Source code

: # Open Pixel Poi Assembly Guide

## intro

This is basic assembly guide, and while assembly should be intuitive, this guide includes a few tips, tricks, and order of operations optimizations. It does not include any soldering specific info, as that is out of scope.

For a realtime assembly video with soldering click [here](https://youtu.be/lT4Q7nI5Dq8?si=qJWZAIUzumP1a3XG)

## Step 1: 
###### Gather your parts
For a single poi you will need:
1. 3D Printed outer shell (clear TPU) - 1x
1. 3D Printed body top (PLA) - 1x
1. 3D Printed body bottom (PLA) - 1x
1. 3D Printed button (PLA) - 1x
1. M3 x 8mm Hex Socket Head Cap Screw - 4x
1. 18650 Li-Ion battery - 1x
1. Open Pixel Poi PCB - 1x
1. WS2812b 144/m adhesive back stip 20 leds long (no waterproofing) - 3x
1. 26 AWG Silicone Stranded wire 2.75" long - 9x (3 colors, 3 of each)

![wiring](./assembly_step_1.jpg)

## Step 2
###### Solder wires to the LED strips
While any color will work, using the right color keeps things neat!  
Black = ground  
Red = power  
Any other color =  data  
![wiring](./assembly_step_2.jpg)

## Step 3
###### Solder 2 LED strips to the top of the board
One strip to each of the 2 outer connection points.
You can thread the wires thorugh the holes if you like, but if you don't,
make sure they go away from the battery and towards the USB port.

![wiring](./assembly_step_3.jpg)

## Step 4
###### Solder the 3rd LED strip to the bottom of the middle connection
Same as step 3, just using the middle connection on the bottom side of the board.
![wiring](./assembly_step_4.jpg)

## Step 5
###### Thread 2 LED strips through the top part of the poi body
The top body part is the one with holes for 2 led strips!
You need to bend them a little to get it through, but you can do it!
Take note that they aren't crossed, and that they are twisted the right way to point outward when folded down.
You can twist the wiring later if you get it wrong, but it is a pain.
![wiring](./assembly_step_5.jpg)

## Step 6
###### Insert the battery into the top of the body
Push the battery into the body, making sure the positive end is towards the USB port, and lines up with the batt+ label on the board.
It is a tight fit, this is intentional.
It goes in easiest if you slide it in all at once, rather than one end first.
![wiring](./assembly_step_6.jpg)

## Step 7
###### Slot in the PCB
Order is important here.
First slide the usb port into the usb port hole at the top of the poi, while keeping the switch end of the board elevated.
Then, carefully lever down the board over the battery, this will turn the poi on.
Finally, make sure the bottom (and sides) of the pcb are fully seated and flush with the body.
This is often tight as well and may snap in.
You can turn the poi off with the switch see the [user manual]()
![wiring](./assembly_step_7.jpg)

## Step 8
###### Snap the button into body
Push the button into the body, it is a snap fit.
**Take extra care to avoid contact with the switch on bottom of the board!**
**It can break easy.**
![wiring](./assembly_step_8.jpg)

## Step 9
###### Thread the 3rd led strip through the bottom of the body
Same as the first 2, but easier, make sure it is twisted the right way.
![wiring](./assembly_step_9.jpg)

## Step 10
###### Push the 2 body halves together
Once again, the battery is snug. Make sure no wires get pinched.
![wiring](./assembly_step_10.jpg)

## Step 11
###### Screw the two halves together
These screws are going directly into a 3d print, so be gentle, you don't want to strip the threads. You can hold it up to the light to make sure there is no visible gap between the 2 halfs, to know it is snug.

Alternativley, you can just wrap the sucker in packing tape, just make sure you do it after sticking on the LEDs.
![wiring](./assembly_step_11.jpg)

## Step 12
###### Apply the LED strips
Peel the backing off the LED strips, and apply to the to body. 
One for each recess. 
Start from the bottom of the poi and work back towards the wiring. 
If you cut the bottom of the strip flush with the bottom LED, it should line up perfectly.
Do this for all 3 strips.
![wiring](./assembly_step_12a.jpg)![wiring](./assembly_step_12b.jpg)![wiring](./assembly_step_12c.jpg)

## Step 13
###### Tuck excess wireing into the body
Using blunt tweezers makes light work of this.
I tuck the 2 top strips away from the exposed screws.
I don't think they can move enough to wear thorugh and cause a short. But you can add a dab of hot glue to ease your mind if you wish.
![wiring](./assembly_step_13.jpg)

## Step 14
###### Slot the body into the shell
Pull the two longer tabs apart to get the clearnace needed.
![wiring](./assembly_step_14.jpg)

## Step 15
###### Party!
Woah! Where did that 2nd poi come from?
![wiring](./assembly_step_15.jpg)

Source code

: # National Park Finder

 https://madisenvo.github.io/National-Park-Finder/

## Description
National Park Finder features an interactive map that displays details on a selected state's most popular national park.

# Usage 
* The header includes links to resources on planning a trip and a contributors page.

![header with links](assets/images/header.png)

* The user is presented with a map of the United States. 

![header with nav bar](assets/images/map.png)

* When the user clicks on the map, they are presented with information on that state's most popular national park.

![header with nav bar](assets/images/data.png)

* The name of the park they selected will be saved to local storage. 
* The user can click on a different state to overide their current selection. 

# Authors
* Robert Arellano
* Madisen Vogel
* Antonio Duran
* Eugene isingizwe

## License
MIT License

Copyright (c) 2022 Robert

***

Write out an exact transcription of the line with "https://madisenvo.github.io/National-Park-Finder/" and of each line after it; stop at the end of the records.

→ **Reply**
 https://madisenvo.github.io/National-Park-Finder/

## Description
National Park Finder features an interactive map that displays details on a selected state's most popular national park.

# Usage 
* The header includes links to resources on planning a trip and a contributors page.

![header with links](assets/images/header.png)

* The user is presented with a map of the United States. 

![header with nav bar](assets/images/map.png)

* When the user clicks on the map, they are presented with information on that state's most popular national park.

![header with nav bar](assets/images/data.png)

* The name of the park they selected will be saved to local storage. 
* The user can click on a different state to overide their current selection. 

# Authors
* Robert Arellano
* Madisen Vogel
* Antonio Duran
* Eugene isingizwe

## License
MIT License

Copyright (c) 2022 Robert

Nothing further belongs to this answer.